The naming convention for the CSV files is SOC_AAAcm_NE-US_2018.csv, where AAA is maximum depth of the measurement ("5cm", "30cm", "100cm", or "200cm"). The number of data points are 373, 371, 169, and 49 for the maximum depths. Variables are listed in Table 2 and data sources are in Table 3. Point locations in the CSVs are accurate to within +/-500 m.

Table 1. Naming conventions and descriptions for three types of GeoTIFF files. There are 4 depths and 8 zones, creating 32 files, for each type of GeoTIFF.

File Type	File Naming Convention	Units	Description
Random Forest Mean	SOC_AAAcm_ZoneB_RF_Mean.tif	kg m-2	Mean estimates of SOC generated with Random Forest (RF) Ranger method using eleven environmental covariables.
Quantile Regression Mean	SOC_AAAcm_ZoneB_QRF_Mean.tif	kg m-2	Mean estimates of SOC generated with Quantile Regression Forest (QRF) method using eleven environmental covariables.
Quantile Regression Uncertainty	SOC_AAAcm_ZoneB_QRF_Uncertainty.tif	kg m-2	Uncertainty in estimates of SOC generated with QRF method using eleven environmental covariables.

Data File Details

The spatial resolution of the GeoTIFFs is 3 meters and the no_data value is -9999.

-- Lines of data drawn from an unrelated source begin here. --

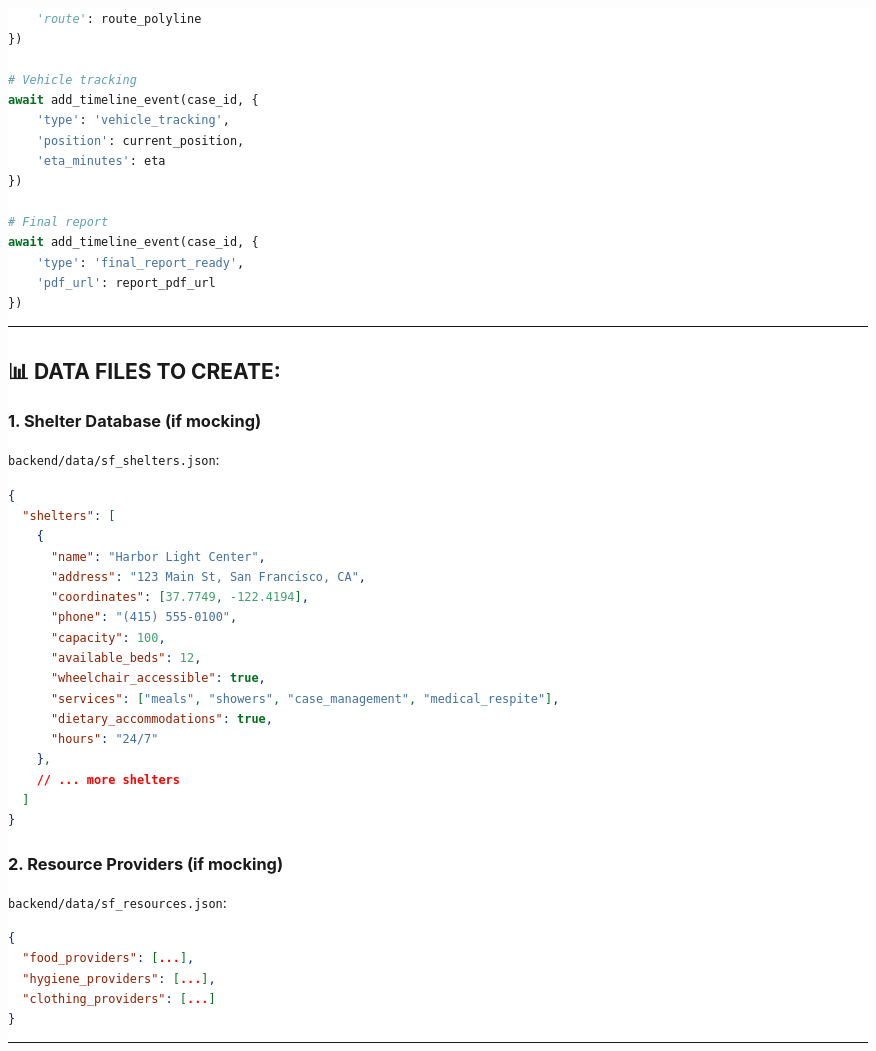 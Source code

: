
 ```python
    'route': route_polyline
})

# Vehicle tracking
await add_timeline_event(case_id, {
    'type': 'vehicle_tracking',
    'position': current_position,
    'eta_minutes': eta
})

# Final report
await add_timeline_event(case_id, {
    'type': 'final_report_ready',
    'pdf_url': report_pdf_url
})
```

---

## 📊 **DATA FILES TO CREATE:**

### **1. Shelter Database** (if mocking)
`backend/data/sf_shelters.json`:
```json
{
  "shelters": [
    {
      "name": "Harbor Light Center",
      "address": "123 Main St, San Francisco, CA",
      "coordinates": [37.7749, -122.4194],
      "phone": "(415) 555-0100",
      "capacity": 100,
      "available_beds": 12,
      "wheelchair_accessible": true,
      "services": ["meals", "showers", "case_management", "medical_respite"],
      "dietary_accommodations": true,
      "hours": "24/7"
    },
    // ... more shelters
  ]
}
```

### **2. Resource Providers** (if mocking)
`backend/data/sf_resources.json`:
```json
{
  "food_providers": [...],
  "hygiene_providers": [...],
  "clothing_providers": [...]
}
```

--- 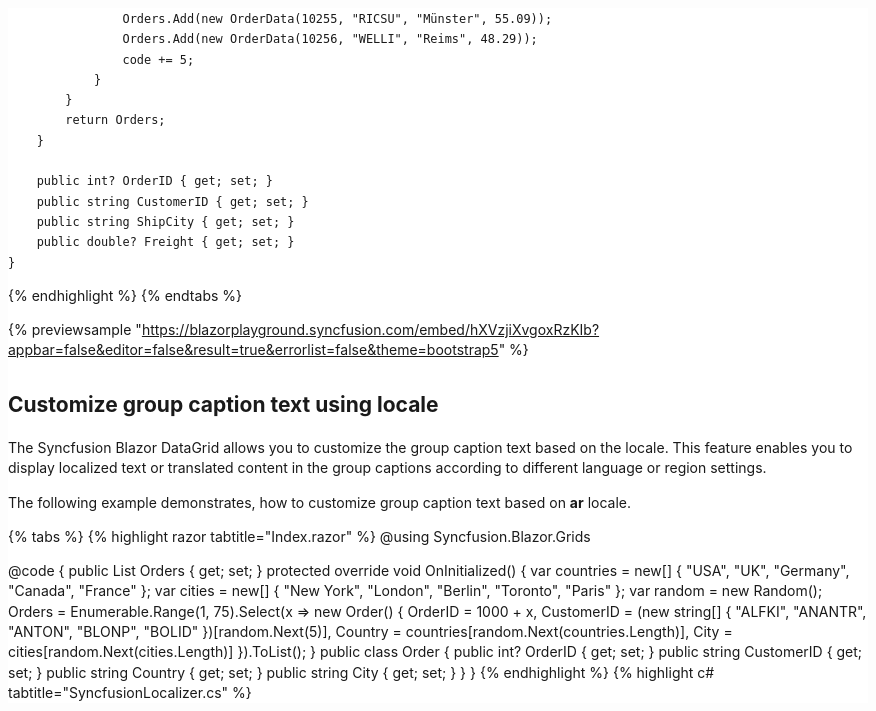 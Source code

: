                     Orders.Add(new OrderData(10255, "RICSU", "Münster", 55.09));
                    Orders.Add(new OrderData(10256, "WELLI", "Reims", 48.29));
                    code += 5;
                }
            }
            return Orders;
        }

        public int? OrderID { get; set; }
        public string CustomerID { get; set; }
        public string ShipCity { get; set; }
        public double? Freight { get; set; }
    }
{% endhighlight %}
{% endtabs %}

{% previewsample "https://blazorplayground.syncfusion.com/embed/hXVzjiXvgoxRzKIb?appbar=false&editor=false&result=true&errorlist=false&theme=bootstrap5" %}

## Customize group caption text using locale

The Syncfusion Blazor DataGrid allows you to customize the group caption text based on the locale. This feature enables you to display localized text or translated content in the group captions according to different language or region settings.

The following example demonstrates, how to customize group caption text based on **ar** locale.

{% tabs %}
{% highlight razor tabtitle="Index.razor" %}
@using Syncfusion.Blazor.Grids

<SfGrid DataSource="@Orders" AllowGrouping="true" AllowPaging="true" Height="315">
    <GridColumns>
        <GridColumn Field=@nameof(Order.OrderID) HeaderText="Order ID" TextAlign="TextAlign.Right" Width="120"></GridColumn>
        <GridColumn Field=@nameof(Order.CustomerID) HeaderText="Customer Name" Width="150"></GridColumn>
        <GridColumn Field=@nameof(Order.Country) HeaderText="Country" Width="130"></GridColumn>
        <GridColumn Field=@nameof(Order.City) HeaderText="City" Width="120"></GridColumn>
    </GridColumns>
</SfGrid>
@code {
    public List<Order> Orders { get; set; }
    protected override void OnInitialized()
    {
        var countries = new[] { "USA", "UK", "Germany", "Canada", "France" };
        var cities = new[] { "New York", "London", "Berlin", "Toronto", "Paris" };
        var random = new Random();
        Orders = Enumerable.Range(1, 75).Select(x => new Order()
        {
            OrderID = 1000 + x,
            CustomerID = (new string[] { "ALFKI", "ANANTR", "ANTON", "BLONP", "BOLID" })[random.Next(5)],
            Country = countries[random.Next(countries.Length)],
            City = cities[random.Next(cities.Length)]
        }).ToList();
    }
    public class Order
    {
        public int? OrderID { get; set; }
        public string CustomerID { get; set; }
        public string Country { get; set; }
        public string City { get; set; }
    }
}
{% endhighlight %}
{% highlight c# tabtitle="SyncfusionLocalizer.cs" %}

Point locations in the CSVs are accurate to within +/-500 m.

The coordinate system for all files is UTM zone 18N, datum NAD83 (EPSG:26918).

Table 2. Variables in the CSV files containing point-level data on soil organic carbon.

Variable	Units	Description
ID	string	Unique label for point based on coordinate or data source
X	m	UTM easting, zone 18
Y	m	UTM northing, zone 18
OCSKGM	kg m-2	Soil organic carbon content
Source	string	Abbreviation for data source as defined in Table 3

Tidal wetlands contain relatively high quantities of soil organic carbon. The estuarine-level analysis could provide a better understanding of the conditions that lead to enhanced or degraded carbon sequestration rates in times of rapid global change and could lead to future conservation efforts within specific estuarine boundaries.

This dataset provides information on the spatial distribution of these carbon stocks in tidal regions of the eastern US from the Delmarva Peninsula (Virginia and Maryland) to Maine.

Point-level data were evaluated to remove outliers and duplicate data. Prior to generating the prediction rasters, a mask was developed to limit the analysis to tidal areas while excluding uplands and non-tidal wetlands. Uncertainty estimates were generated with the Quantile Regression Forest method and are provided in GeoTIFF files of this dataset.

Known Issues

There are lines of missing data in the GeoTIFFs as a result of processing data in 2 km x 2 km tiles. These "no data" lines are ≤6 m wide at the boundaries of tiles.

This project compiled data on soil organic carbon (SOC) content of tidal wetlands of the northeastern United States from publicly available sources and published articles (Table 3). These data were harmonized to create a point-level dataset with SOC stocks for four soil depth increments: 0–5 cm, 0–30 cm, 0–100 cm, and 0–200 cm. Data from the past 20 years (1998–2018) were utilized for the three upper depths. The 0–200 cm dataset included all available data without date restrictions.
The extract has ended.